Manuel "Flaco" Ibáñez Martínez (born 17 October 1946) is a Mexican actor and comedian who has appeared in over 140 films and television shows in Mexico.

Biography 
Manuel Ibáñez Martínez was born on 17 October 1946, the youngest of four children and the only male child in his family. His father was a day laborer who separated from the family shortly after his son was born. Because his mother had no career of her own, Ibáñez had to assist his family economically from a young age. His mother's brother, Domingo, assisted the family and provided Ibáñez with a much needed father figure during childhood.

After the death of his mother in 1968, Ibáñez started working as a photojournalist in a news agency that had been created by some of his friends. He was sent to cover the student movement of that year, but soon realized that he wanted to be a performer instead.

He enrolled under the Faculty of Philosophy and Literature at the National Autonomous University of Mexico (UNAM), and after competing in an oral poetry competition won a scholarship to study acting at the National Institute of Fine Arts and Literature in Mexico City.

Ibáñez has become one of the icons of Mexican comedy, thanks to his roles in such films as Llegamos, los fregamos y nos fuimos, Los peseros, Los plomeros y las ficheras, El rey de las ficheras, La chica del alacrán de oro, and Lagunilla mi barrio. He has worked with many well known actors, such as Carmen Salinas, Luis de Alba, Alfonso Zayas, Andrés García, Isela Vega, Rafael Inclán, Mario Almada, Sasha Montenegro and Agustín Bernal.

Women have been a major factor in his life, as evidenced by his five marriages. The first, when he was 24 years of age, gave him his first child, Miranda, but quickly ended in divorce. His current wife is Jacqueline Castro, with whom he has had two daughters, Tanya and Daniel. He is also the father of actress Daniela Ibañez.

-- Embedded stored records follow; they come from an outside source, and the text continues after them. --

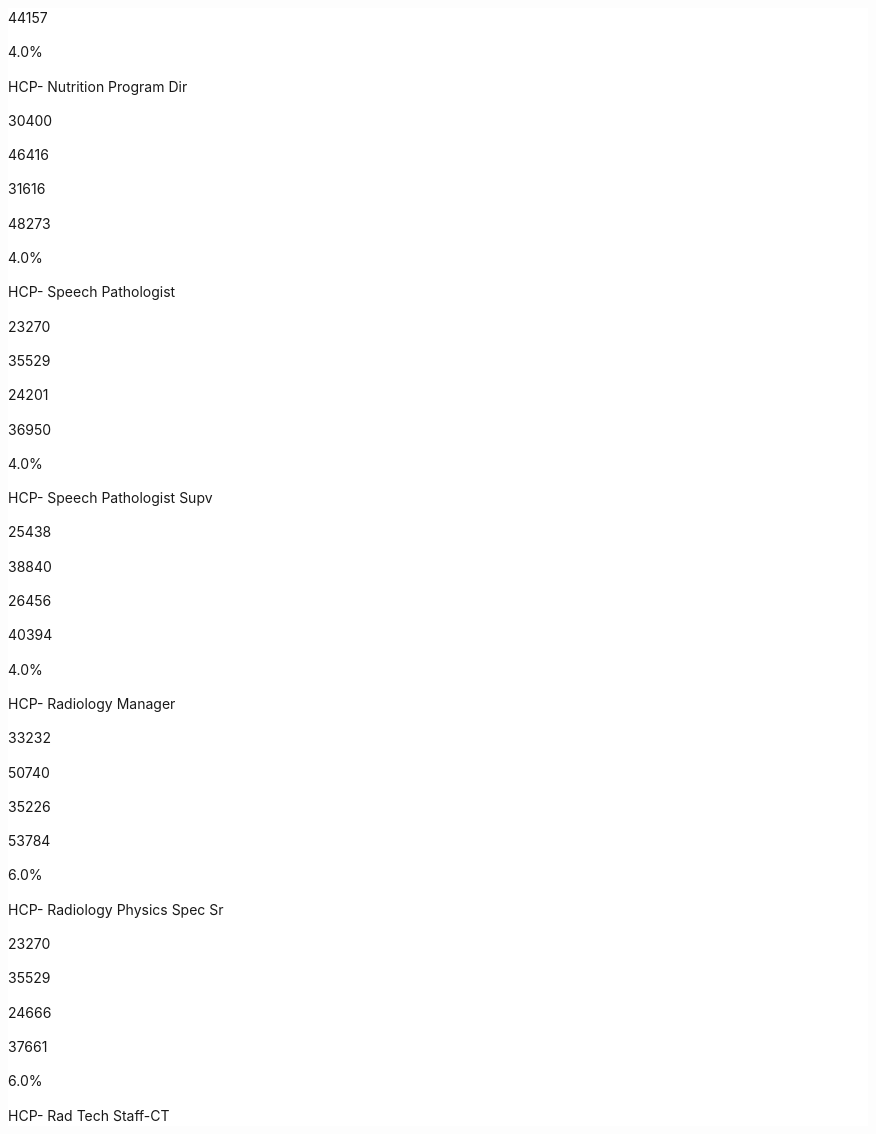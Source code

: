 44157

4.0%

HCP- Nutrition Program Dir

30400

46416

31616

48273

4.0%

HCP- Speech Pathologist

23270

35529

24201

36950

4.0%

HCP- Speech Pathologist Supv

25438

38840

26456

40394

4.0%

HCP- Radiology Manager

33232

50740

35226

53784

6.0%

HCP- Radiology Physics Spec Sr

23270

35529

24666

37661

6.0%

HCP- Rad Tech Staff-CT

Ibáñez teaches acting as part of the Centro de Capacitación Artística (CEA) ("Artistic Training Center") of the media company Televisa. He made his television writing debut on the 2005 sitcom Vecinos ("Neighbours"), produced by Eugenio Derbez, in which he also appeared in a recurring acting role. In 2006, Ibáñez moved to Argentina for a major role in the telenovela-sitcom Amor mío ("My Love"), starring Raúl Araiza and Vanessa Guzmán, eventually appearing in 112 episodes over two seasons.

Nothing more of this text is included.